## [To do]
For each line in the data below, write an exact copy.

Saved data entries
━━━━━━━━━━
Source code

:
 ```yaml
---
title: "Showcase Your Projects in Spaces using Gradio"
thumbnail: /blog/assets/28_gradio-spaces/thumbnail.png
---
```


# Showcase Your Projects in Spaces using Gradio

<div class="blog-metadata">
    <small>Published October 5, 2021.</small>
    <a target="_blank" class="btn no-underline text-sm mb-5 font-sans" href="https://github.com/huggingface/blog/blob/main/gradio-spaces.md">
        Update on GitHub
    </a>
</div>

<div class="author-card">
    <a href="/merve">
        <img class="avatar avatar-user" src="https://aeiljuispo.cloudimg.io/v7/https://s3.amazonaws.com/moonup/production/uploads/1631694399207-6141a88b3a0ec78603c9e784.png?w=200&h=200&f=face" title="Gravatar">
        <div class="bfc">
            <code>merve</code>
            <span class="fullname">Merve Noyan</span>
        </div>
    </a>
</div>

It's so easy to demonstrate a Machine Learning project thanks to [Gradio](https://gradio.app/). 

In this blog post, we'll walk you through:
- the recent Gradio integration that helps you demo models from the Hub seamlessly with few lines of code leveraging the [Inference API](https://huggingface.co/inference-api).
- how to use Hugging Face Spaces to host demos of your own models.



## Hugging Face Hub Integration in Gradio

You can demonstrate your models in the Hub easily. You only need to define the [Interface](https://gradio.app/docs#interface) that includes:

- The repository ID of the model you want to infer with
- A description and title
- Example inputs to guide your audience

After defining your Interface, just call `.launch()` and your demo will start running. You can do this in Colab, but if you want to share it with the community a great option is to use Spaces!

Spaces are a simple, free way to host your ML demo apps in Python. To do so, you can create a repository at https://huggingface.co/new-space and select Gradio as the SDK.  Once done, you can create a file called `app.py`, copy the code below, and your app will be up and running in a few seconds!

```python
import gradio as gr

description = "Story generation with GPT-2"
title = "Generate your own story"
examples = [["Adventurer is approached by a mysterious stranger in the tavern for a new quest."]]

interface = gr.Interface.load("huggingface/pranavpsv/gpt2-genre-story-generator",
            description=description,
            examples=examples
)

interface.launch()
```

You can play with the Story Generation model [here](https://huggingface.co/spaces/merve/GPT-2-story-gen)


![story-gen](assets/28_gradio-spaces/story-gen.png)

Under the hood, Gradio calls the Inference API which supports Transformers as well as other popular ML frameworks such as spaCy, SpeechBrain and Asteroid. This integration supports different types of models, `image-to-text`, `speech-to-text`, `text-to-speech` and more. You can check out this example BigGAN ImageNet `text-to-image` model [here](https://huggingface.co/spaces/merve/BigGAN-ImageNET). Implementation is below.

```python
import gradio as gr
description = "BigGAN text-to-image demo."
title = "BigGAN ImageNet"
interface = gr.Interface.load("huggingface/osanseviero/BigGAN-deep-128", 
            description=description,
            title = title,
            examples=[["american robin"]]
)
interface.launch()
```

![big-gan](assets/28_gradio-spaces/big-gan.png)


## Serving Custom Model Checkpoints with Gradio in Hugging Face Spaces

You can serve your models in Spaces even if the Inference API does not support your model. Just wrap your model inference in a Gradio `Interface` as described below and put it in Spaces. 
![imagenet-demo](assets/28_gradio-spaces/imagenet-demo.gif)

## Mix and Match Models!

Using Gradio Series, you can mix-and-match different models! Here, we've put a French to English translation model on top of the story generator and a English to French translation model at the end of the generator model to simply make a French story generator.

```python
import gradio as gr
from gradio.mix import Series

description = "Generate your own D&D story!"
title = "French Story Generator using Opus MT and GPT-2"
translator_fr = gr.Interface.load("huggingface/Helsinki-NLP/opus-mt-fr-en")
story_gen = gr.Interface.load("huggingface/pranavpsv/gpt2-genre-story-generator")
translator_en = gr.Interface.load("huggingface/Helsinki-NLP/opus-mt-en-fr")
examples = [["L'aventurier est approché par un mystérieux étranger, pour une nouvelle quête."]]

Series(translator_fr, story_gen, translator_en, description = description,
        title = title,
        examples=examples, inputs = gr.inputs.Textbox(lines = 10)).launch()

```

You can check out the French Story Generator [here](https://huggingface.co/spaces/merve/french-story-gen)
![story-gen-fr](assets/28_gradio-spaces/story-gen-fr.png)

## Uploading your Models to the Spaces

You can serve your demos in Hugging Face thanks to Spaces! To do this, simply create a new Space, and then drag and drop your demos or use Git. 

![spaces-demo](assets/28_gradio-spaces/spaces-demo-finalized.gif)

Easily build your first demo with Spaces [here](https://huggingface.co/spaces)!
━━━━━━━━━━
## [Answer space]
Source code

:
 ```yaml
---
title: "Showcase Your Projects in Spaces using Gradio"
thumbnail: /blog/assets/28_gradio-spaces/thumbnail.png
---
```


# Showcase Your Projects in Spaces using Gradio

<div class="blog-metadata">
    <small>Published October 5, 2021.</small>
    <a target="_blank" class="btn no-underline text-sm mb-5 font-sans" href="https://github.com/huggingface/blog/blob/main/gradio-spaces.md">
        Update on GitHub
    </a>
</div>

<div class="author-card">
    <a href="/merve">
        <img class="avatar avatar-user" src="https://aeiljuispo.cloudimg.io/v7/https://s3.amazonaws.com/moonup/production/uploads/1631694399207-6141a88b3a0ec78603c9e784.png?w=200&h=200&f=face" title="Gravatar">
        <div class="bfc">
            <code>merve</code>
            <span class="fullname">Merve Noyan</span>
        </div>
    </a>
</div>

It's so easy to demonstrate a Machine Learning project thanks to [Gradio](https://gradio.app/). 

In this blog post, we'll walk you through:
- the recent Gradio integration that helps you demo models from the Hub seamlessly with few lines of code leveraging the [Inference API](https://huggingface.co/inference-api).
- how to use Hugging Face Spaces to host demos of your own models.



## Hugging Face Hub Integration in Gradio

You can demonstrate your models in the Hub easily. You only need to define the [Interface](https://gradio.app/docs#interface) that includes:

- The repository ID of the model you want to infer with
- A description and title
- Example inputs to guide your audience

After defining your Interface, just call `.launch()` and your demo will start running. You can do this in Colab, but if you want to share it with the community a great option is to use Spaces!

Spaces are a simple, free way to host your ML demo apps in Python. To do so, you can create a repository at https://huggingface.co/new-space and select Gradio as the SDK.  Once done, you can create a file called `app.py`, copy the code below, and your app will be up and running in a few seconds!

```python
import gradio as gr

description = "Story generation with GPT-2"
title = "Generate your own story"
examples = [["Adventurer is approached by a mysterious stranger in the tavern for a new quest."]]

interface = gr.Interface.load("huggingface/pranavpsv/gpt2-genre-story-generator",
            description=description,
            examples=examples
)

interface.launch()
```

You can play with the Story Generation model [here](https://huggingface.co/spaces/merve/GPT-2-story-gen)


![story-gen](assets/28_gradio-spaces/story-gen.png)

Under the hood, Gradio calls the Inference API which supports Transformers as well as other popular ML frameworks such as spaCy, SpeechBrain and Asteroid. This integration supports different types of models, `image-to-text`, `speech-to-text`, `text-to-speech` and more. You can check out this example BigGAN ImageNet `text-to-image` model [here](https://huggingface.co/spaces/merve/BigGAN-ImageNET). Implementation is below.

```python
import gradio as gr
description = "BigGAN text-to-image demo."
title = "BigGAN ImageNet"
interface = gr.Interface.load("huggingface/osanseviero/BigGAN-deep-128", 
            description=description,
            title = title,
            examples=[["american robin"]]
)
interface.launch()
```

![big-gan](assets/28_gradio-spaces/big-gan.png)


## Serving Custom Model Checkpoints with Gradio in Hugging Face Spaces

You can serve your models in Spaces even if the Inference API does not support your model. Just wrap your model inference in a Gradio `Interface` as described below and put it in Spaces. 
![imagenet-demo](assets/28_gradio-spaces/imagenet-demo.gif)

## Mix and Match Models!

Using Gradio Series, you can mix-and-match different models! Here, we've put a French to English translation model on top of the story generator and a English to French translation model at the end of the generator model to simply make a French story generator.

```python
import gradio as gr
from gradio.mix import Series

description = "Generate your own D&D story!"
title = "French Story Generator using Opus MT and GPT-2"
translator_fr = gr.Interface.load("huggingface/Helsinki-NLP/opus-mt-fr-en")
story_gen = gr.Interface.load("huggingface/pranavpsv/gpt2-genre-story-generator")
translator_en = gr.Interface.load("huggingface/Helsinki-NLP/opus-mt-en-fr")
examples = [["L'aventurier est approché par un mystérieux étranger, pour une nouvelle quête."]]

Series(translator_fr, story_gen, translator_en, description = description,
        title = title,
        examples=examples, inputs = gr.inputs.Textbox(lines = 10)).launch()

```

You can check out the French Story Generator [here](https://huggingface.co/spaces/merve/french-story-gen)
![story-gen-fr](assets/28_gradio-spaces/story-gen-fr.png)

## Uploading your Models to the Spaces

You can serve your demos in Hugging Face thanks to Spaces! To do this, simply create a new Space, and then drag and drop your demos or use Git. 

![spaces-demo](assets/28_gradio-spaces/spaces-demo-finalized.gif)

Easily build your first demo with Spaces [here](https://huggingface.co/spaces)!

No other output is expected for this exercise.